• _Data in this exercise_:
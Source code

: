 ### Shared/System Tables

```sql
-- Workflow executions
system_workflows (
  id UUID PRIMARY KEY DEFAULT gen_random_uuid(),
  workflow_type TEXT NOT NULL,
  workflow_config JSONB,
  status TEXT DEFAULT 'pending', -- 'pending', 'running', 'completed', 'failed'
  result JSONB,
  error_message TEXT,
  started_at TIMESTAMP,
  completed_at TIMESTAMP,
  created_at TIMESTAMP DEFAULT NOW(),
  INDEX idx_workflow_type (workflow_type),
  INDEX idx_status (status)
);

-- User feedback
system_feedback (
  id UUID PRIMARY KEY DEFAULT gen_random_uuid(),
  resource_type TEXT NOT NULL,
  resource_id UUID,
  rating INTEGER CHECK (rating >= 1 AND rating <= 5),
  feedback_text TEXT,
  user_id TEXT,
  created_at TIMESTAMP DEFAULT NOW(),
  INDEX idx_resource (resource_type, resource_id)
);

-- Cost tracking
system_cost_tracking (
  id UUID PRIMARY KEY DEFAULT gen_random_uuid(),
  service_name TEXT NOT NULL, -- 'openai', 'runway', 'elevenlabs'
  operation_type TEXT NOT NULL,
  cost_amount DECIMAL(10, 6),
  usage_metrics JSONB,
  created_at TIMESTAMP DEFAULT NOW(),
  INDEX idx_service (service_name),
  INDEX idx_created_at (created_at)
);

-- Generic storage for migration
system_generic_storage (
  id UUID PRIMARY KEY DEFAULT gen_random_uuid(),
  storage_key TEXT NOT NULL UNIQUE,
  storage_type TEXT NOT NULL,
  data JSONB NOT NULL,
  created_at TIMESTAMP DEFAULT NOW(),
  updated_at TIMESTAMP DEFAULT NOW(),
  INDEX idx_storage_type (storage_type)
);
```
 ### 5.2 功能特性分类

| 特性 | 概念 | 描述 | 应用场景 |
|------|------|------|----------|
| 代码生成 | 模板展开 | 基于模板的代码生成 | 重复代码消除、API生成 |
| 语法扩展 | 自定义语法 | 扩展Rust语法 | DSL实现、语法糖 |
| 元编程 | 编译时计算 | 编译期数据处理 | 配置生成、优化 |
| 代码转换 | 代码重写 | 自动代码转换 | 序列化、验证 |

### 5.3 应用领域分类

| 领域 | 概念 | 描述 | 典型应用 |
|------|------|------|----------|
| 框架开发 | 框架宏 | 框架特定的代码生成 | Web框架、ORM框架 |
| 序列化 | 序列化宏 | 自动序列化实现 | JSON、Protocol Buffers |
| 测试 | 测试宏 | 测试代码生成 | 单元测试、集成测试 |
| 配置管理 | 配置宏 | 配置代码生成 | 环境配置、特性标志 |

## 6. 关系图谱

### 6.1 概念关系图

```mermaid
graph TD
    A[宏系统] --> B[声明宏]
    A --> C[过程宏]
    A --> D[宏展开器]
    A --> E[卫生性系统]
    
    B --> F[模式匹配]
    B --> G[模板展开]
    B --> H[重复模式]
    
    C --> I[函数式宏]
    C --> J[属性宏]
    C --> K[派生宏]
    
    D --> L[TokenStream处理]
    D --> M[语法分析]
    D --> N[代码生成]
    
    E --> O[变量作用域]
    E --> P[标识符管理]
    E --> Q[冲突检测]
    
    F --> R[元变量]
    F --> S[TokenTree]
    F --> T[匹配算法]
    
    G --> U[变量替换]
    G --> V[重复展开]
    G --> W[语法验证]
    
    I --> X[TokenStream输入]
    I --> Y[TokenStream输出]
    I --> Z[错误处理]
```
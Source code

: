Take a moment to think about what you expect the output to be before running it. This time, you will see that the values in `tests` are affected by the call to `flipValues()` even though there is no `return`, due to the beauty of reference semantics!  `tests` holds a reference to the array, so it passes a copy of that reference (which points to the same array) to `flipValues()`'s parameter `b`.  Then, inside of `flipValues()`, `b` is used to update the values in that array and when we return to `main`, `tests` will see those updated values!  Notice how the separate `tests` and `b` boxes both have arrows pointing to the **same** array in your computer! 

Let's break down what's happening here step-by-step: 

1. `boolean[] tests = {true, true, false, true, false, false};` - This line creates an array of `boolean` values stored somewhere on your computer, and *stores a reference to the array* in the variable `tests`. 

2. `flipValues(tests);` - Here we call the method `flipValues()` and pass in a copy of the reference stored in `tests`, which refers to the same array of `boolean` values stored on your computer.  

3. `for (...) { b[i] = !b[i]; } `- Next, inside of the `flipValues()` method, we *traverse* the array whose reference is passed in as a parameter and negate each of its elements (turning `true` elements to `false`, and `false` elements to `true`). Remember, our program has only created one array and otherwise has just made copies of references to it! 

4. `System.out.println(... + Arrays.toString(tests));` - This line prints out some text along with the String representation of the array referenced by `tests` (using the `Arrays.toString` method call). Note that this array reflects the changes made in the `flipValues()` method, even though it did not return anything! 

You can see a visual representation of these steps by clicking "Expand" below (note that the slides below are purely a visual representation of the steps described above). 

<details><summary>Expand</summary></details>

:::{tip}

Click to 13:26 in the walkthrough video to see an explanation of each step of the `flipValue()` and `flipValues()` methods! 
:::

• _Your assignment_: Copy every line that appears above, with each word kept as it is.

• _Written solution_:
Source code

: ### Shared/System Tables

```sql
-- Workflow executions
system_workflows (
  id UUID PRIMARY KEY DEFAULT gen_random_uuid(),
  workflow_type TEXT NOT NULL,
  workflow_config JSONB,
  status TEXT DEFAULT 'pending', -- 'pending', 'running', 'completed', 'failed'
  result JSONB,
  error_message TEXT,
  started_at TIMESTAMP,
  completed_at TIMESTAMP,
  created_at TIMESTAMP DEFAULT NOW(),
  INDEX idx_workflow_type (workflow_type),
  INDEX idx_status (status)
);

-- User feedback
system_feedback (
  id UUID PRIMARY KEY DEFAULT gen_random_uuid(),
  resource_type TEXT NOT NULL,
  resource_id UUID,
  rating INTEGER CHECK (rating >= 1 AND rating <= 5),
  feedback_text TEXT,
  user_id TEXT,
  created_at TIMESTAMP DEFAULT NOW(),
  INDEX idx_resource (resource_type, resource_id)
);

-- Cost tracking
system_cost_tracking (
  id UUID PRIMARY KEY DEFAULT gen_random_uuid(),
  service_name TEXT NOT NULL, -- 'openai', 'runway', 'elevenlabs'
  operation_type TEXT NOT NULL,
  cost_amount DECIMAL(10, 6),
  usage_metrics JSONB,
  created_at TIMESTAMP DEFAULT NOW(),
  INDEX idx_service (service_name),
  INDEX idx_created_at (created_at)
);

-- Generic storage for migration
system_generic_storage (
  id UUID PRIMARY KEY DEFAULT gen_random_uuid(),
  storage_key TEXT NOT NULL UNIQUE,
  storage_type TEXT NOT NULL,
  data JSONB NOT NULL,
  created_at TIMESTAMP DEFAULT NOW(),
  updated_at TIMESTAMP DEFAULT NOW(),
  INDEX idx_storage_type (storage_type)
);
```
 ### 5.2 功能特性分类

| 特性 | 概念 | 描述 | 应用场景 |
|------|------|------|----------|
| 代码生成 | 模板展开 | 基于模板的代码生成 | 重复代码消除、API生成 |
| 语法扩展 | 自定义语法 | 扩展Rust语法 | DSL实现、语法糖 |
| 元编程 | 编译时计算 | 编译期数据处理 | 配置生成、优化 |
| 代码转换 | 代码重写 | 自动代码转换 | 序列化、验证 |

### 5.3 应用领域分类

| 领域 | 概念 | 描述 | 典型应用 |
|------|------|------|----------|
| 框架开发 | 框架宏 | 框架特定的代码生成 | Web框架、ORM框架 |
| 序列化 | 序列化宏 | 自动序列化实现 | JSON、Protocol Buffers |
| 测试 | 测试宏 | 测试代码生成 | 单元测试、集成测试 |
| 配置管理 | 配置宏 | 配置代码生成 | 环境配置、特性标志 |

## 6. 关系图谱

### 6.1 概念关系图

```mermaid
graph TD
    A[宏系统] --> B[声明宏]
    A --> C[过程宏]
    A --> D[宏展开器]
    A --> E[卫生性系统]
    
    B --> F[模式匹配]
    B --> G[模板展开]
    B --> H[重复模式]
    
    C --> I[函数式宏]
    C --> J[属性宏]
    C --> K[派生宏]
    
    D --> L[TokenStream处理]
    D --> M[语法分析]
    D --> N[代码生成]
    
    E --> O[变量作用域]
    E --> P[标识符管理]
    E --> Q[冲突检测]
    
    F --> R[元变量]
    F --> S[TokenTree]
    F --> T[匹配算法]
    
    G --> U[变量替换]
    G --> V[重复展开]
    G --> W[语法验证]
    
    I --> X[TokenStream输入]
    I --> Y[TokenStream输出]
    I --> Z[错误处理]
```
Source code

:Take a moment to think about what you expect the output to be before running it. This time, you will see that the values in `tests` are affected by the call to `flipValues()` even though there is no `return`, due to the beauty of reference semantics!  `tests` holds a reference to the array, so it passes a copy of that reference (which points to the same array) to `flipValues()`'s parameter `b`.  Then, inside of `flipValues()`, `b` is used to update the values in that array and when we return to `main`, `tests` will see those updated values!  Notice how the separate `tests` and `b` boxes both have arrows pointing to the **same** array in your computer! 

Let's break down what's happening here step-by-step: 

1. `boolean[] tests = {true, true, false, true, false, false};` - This line creates an array of `boolean` values stored somewhere on your computer, and *stores a reference to the array* in the variable `tests`. 

2. `flipValues(tests);` - Here we call the method `flipValues()` and pass in a copy of the reference stored in `tests`, which refers to the same array of `boolean` values stored on your computer.  

3. `for (...) { b[i] = !b[i]; } `- Next, inside of the `flipValues()` method, we *traverse* the array whose reference is passed in as a parameter and negate each of its elements (turning `true` elements to `false`, and `false` elements to `true`). Remember, our program has only created one array and otherwise has just made copies of references to it! 

4. `System.out.println(... + Arrays.toString(tests));` - This line prints out some text along with the String representation of the array referenced by `tests` (using the `Arrays.toString` method call). Note that this array reflects the changes made in the `flipValues()` method, even though it did not return anything! 

You can see a visual representation of these steps by clicking "Expand" below (note that the slides below are purely a visual representation of the steps described above). 

<details><summary>Expand</summary></details>

:::{tip}

Click to 13:26 in the walkthrough video to see an explanation of each step of the `flipValue()` and `flipValues()` methods! 
:::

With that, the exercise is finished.